Today, about 87% of global lithium is used for rechargeable batteries in power grids, EVs, and electronics. Beyond batteries, lithium also plays an important role in other industries. Natural Resources Canada says it strengthens glass, boosts heat and corrosion resistance, and cuts energy use in production.
Given lithium’s importance, why does attention need to be paid to something called “black mass”?
Despite the name, black mass is the fine powder left after recycling lithium-ion batteries, and recovering lithium from it is vital because mining new lithium is costly and environmentally harmful.
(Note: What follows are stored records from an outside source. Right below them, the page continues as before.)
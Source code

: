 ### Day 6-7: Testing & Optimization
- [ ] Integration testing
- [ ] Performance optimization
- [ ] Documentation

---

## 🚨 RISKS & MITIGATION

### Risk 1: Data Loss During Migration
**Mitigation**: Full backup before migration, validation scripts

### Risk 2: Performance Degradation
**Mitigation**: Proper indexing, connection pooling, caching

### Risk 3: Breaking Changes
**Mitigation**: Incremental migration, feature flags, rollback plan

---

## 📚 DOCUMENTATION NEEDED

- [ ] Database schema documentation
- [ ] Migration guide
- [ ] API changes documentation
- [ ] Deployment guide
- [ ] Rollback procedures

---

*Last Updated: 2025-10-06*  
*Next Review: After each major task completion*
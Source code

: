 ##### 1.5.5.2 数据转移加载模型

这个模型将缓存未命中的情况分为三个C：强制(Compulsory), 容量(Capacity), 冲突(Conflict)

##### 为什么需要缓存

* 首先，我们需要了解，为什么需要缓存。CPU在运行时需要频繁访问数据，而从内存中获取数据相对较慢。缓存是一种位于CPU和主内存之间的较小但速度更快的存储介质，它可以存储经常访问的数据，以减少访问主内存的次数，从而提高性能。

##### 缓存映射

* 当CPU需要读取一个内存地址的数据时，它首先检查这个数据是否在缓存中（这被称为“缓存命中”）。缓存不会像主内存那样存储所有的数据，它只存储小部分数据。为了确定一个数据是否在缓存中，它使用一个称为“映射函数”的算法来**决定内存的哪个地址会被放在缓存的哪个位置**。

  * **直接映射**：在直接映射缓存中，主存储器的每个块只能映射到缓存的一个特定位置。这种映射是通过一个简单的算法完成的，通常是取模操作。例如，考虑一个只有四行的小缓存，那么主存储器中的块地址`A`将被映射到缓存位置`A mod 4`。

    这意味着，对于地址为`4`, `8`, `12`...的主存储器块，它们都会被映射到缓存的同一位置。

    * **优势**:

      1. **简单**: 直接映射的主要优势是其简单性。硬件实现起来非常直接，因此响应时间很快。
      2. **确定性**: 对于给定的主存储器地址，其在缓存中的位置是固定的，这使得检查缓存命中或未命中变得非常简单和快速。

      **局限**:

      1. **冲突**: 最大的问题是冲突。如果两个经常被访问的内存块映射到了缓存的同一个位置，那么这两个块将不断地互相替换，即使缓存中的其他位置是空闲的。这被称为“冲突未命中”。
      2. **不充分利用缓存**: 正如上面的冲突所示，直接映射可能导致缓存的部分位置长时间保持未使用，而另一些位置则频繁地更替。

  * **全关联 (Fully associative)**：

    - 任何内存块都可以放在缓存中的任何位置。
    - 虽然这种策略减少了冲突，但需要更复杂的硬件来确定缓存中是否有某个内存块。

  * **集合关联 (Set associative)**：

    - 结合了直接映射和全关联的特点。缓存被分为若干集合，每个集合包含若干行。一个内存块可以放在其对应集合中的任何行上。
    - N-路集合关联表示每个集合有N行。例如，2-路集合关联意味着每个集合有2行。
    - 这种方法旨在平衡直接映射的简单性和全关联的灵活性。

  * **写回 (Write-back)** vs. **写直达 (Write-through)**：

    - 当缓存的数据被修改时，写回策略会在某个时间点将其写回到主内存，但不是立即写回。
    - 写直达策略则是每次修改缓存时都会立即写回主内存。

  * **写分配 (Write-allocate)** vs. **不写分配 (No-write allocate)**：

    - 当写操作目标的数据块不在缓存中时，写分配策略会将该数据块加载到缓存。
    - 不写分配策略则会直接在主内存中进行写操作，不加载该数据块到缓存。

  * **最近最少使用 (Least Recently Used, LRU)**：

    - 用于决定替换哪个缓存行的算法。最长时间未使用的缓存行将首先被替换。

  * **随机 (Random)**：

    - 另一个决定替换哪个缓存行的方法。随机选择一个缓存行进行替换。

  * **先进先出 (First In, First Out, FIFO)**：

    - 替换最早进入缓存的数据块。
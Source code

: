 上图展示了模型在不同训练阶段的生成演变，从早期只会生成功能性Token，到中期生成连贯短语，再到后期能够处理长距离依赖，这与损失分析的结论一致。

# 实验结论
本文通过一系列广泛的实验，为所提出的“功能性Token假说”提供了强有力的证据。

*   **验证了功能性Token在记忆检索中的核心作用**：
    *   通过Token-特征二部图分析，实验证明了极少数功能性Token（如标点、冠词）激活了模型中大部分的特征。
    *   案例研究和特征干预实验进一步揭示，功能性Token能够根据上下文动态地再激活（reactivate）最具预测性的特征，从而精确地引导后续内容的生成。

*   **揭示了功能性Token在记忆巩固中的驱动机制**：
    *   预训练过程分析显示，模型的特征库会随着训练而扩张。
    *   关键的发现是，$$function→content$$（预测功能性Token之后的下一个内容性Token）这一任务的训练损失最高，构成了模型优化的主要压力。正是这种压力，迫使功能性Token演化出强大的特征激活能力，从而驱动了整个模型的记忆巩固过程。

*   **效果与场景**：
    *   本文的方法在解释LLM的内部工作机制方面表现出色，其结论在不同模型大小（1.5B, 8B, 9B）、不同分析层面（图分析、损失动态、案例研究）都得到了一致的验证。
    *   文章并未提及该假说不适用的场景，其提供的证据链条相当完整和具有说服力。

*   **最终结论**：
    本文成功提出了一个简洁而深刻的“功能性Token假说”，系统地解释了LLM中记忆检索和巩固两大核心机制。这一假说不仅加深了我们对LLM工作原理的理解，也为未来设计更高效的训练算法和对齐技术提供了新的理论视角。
Recycling spent batteries is therefore critical to meeting demand while limiting ecological harm.
Until now, lithium recovery relied on corrosive acids or energy-intensive smelting. A new method from Rice University, detailed by Yuge Feng in Joule, offers a cleaner, more efficient electrochemical approach.
Rather than burning or chemically dissolving the black mass, the researchers essentially “recharge” the cathode materials within it, causing them to release lithium. Combined with simple processes like water splitting, the method produces high-purity lithium hydroxide suitable for making new batteries. The approach requires only electricity, water, and battery waste—eliminating the need for harsh chemicals and significantly reducing environmental impact.
Jorge Vidal/Rice University
The Rice University team’s process proved remarkably effective, producing lithium hydroxide with purity exceeding 99%. It also demonstrated exceptional energy efficiency, operating steadily for more than 1,000 continuous hours while recycling over 50 grams of black mass.
So how did this novel lithium recovery method come about?
“We started with a simple idea,” explains Sibani Lisa Biswal, co-corresponding author of the study. “If charging a battery removes lithium from a cathode, why not harness that same reaction for recycling?”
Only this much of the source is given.